-- WHAT TO PRODUCE --
Retype the following records exactly and exclude the pictures.

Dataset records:
*** Begin section ***

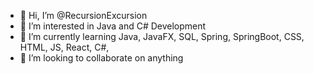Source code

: - 👋 Hi, I’m @RecursionExcursion
- 👀 I’m interested in Java and C# Development
- 🌱 I’m currently learning Java, JavaFX, SQL, Spring, SpringBoot, CSS, HTML, JS, React, C#, 
- 💞️ I’m looking to collaborate on anything

<!---
RecursionExcursion/RecursionExcursion is a ✨ special ✨ repository because its `README.md` (this file) appears on your GitHub profile.
You can click the Preview link to take a look at your changes.
--->
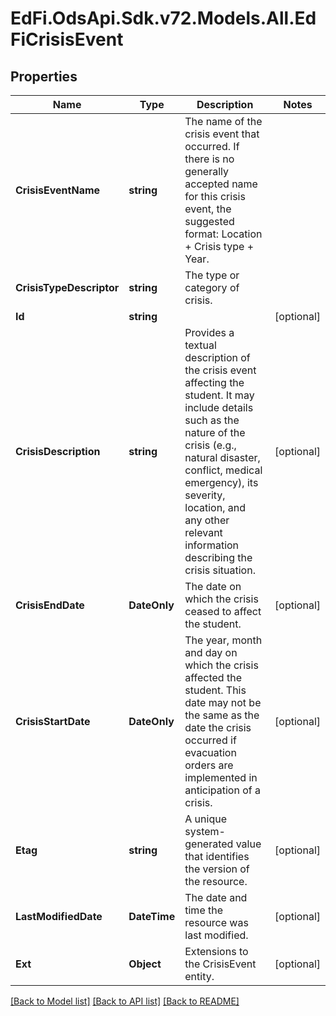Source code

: # EdFi.OdsApi.Sdk.v72.Models.All.EdFiCrisisEvent

## Properties

Name | Type | Description | Notes
------------ | ------------- | ------------- | -------------
**CrisisEventName** | **string** | The name of the crisis event that occurred. If there is no generally accepted name for this crisis event, the suggested format: Location + Crisis type + Year. | 
**CrisisTypeDescriptor** | **string** | The type or category of crisis. | 
**Id** | **string** |  | [optional] 
**CrisisDescription** | **string** | Provides a textual description of the crisis event affecting the student. It may include details such as the nature of the crisis (e.g., natural disaster, conflict, medical emergency), its severity, location, and any other relevant information describing the crisis situation. | [optional] 
**CrisisEndDate** | **DateOnly** | The date on which the crisis ceased to affect the student. | [optional] 
**CrisisStartDate** | **DateOnly** | The year, month and day on which the crisis affected the student. This date may not be the same as the date the crisis occurred if evacuation orders are implemented in anticipation of a crisis. | [optional] 
**Etag** | **string** | A unique system-generated value that identifies the version of the resource. | [optional] 
**LastModifiedDate** | **DateTime** | The date and time the resource was last modified. | [optional] 
**Ext** | **Object** | Extensions to the CrisisEvent entity. | [optional] 

[[Back to Model list]](../../README.md#documentation-for-models) [[Back to API list]](../../README.md#documentation-for-api-endpoints) [[Back to README]](../../README.md)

*** End section ***

-- RESPONSE AREA --
Source code

: - 👋 Hi, I’m @RecursionExcursion
- 👀 I’m interested in Java and C# Development
- 🌱 I’m currently learning Java, JavaFX, SQL, Spring, SpringBoot, CSS, HTML, JS, React, C#, 
- 💞️ I’m looking to collaborate on anything

<!---
RecursionExcursion/RecursionExcursion is a ✨ special ✨ repository because its `README.md` (this file) appears on your GitHub profile.
You can click the Preview link to take a look at your changes.
--->
Source code

: # EdFi.OdsApi.Sdk.v72.Models.All.EdFiCrisisEvent

## Properties

Name | Type | Description | Notes
------------ | ------------- | ------------- | -------------
**CrisisEventName** | **string** | The name of the crisis event that occurred. If there is no generally accepted name for this crisis event, the suggested format: Location + Crisis type + Year. | 
**CrisisTypeDescriptor** | **string** | The type or category of crisis. | 
**Id** | **string** |  | [optional] 
**CrisisDescription** | **string** | Provides a textual description of the crisis event affecting the student. It may include details such as the nature of the crisis (e.g., natural disaster, conflict, medical emergency), its severity, location, and any other relevant information describing the crisis situation. | [optional] 
**CrisisEndDate** | **DateOnly** | The date on which the crisis ceased to affect the student. | [optional] 
**CrisisStartDate** | **DateOnly** | The year, month and day on which the crisis affected the student. This date may not be the same as the date the crisis occurred if evacuation orders are implemented in anticipation of a crisis. | [optional] 
**Etag** | **string** | A unique system-generated value that identifies the version of the resource. | [optional] 
**LastModifiedDate** | **DateTime** | The date and time the resource was last modified. | [optional] 
**Ext** | **Object** | Extensions to the CrisisEvent entity. | [optional] 

[[Back to Model list]](../../README.md#documentation-for-models) [[Back to API list]](../../README.md#documentation-for-api-endpoints) [[Back to README]](../../README.md)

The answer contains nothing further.